TASK DESCRIPTION:
Scan the records for the string "array" and copy every line that holds it.

MATERIAL PROVIDED:
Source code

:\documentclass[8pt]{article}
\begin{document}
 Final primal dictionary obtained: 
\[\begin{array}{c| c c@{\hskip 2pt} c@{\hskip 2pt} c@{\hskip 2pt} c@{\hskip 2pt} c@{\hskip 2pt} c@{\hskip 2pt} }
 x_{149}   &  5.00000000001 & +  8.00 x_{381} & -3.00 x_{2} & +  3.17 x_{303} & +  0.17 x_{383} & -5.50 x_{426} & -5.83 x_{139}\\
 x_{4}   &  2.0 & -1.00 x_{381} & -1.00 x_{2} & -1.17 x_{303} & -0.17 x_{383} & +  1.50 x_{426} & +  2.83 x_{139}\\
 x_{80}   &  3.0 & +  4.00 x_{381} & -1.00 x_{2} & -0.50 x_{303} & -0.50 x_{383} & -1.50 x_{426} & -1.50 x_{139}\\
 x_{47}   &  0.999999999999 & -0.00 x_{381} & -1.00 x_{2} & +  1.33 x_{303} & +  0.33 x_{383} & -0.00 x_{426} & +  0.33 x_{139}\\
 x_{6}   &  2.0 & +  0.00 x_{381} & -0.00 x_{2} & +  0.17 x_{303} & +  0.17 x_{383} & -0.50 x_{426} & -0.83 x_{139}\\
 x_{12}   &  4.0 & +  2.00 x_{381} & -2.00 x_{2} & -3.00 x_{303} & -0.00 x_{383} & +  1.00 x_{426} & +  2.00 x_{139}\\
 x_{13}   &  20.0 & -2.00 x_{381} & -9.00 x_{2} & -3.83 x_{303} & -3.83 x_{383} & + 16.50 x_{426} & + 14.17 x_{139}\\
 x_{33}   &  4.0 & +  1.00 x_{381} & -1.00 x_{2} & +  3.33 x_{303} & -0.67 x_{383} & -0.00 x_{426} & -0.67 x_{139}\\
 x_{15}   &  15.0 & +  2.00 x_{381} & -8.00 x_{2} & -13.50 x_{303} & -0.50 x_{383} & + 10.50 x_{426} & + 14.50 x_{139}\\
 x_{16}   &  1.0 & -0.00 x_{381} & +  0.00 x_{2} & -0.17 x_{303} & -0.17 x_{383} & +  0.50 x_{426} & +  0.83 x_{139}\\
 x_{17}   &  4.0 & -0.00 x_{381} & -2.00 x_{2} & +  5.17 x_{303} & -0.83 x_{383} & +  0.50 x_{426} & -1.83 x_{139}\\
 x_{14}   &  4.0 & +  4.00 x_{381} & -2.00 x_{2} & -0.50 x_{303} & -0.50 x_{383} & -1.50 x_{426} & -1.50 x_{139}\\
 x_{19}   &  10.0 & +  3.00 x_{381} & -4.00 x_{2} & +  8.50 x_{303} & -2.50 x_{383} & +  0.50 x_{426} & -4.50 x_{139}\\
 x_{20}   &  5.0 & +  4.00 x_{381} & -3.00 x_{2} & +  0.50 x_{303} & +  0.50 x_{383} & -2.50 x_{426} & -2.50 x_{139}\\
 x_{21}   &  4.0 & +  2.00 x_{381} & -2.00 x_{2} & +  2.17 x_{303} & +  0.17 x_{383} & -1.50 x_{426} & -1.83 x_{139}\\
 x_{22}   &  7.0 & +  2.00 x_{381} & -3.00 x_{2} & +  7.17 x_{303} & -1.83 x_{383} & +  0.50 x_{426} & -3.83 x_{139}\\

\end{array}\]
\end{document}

SOLUTION TO THE PROBLEM:
\[\begin{array}{c| c c@{\hskip 2pt} c@{\hskip 2pt} c@{\hskip 2pt} c@{\hskip 2pt} c@{\hskip 2pt} c@{\hskip 2pt} }
\end{array}\]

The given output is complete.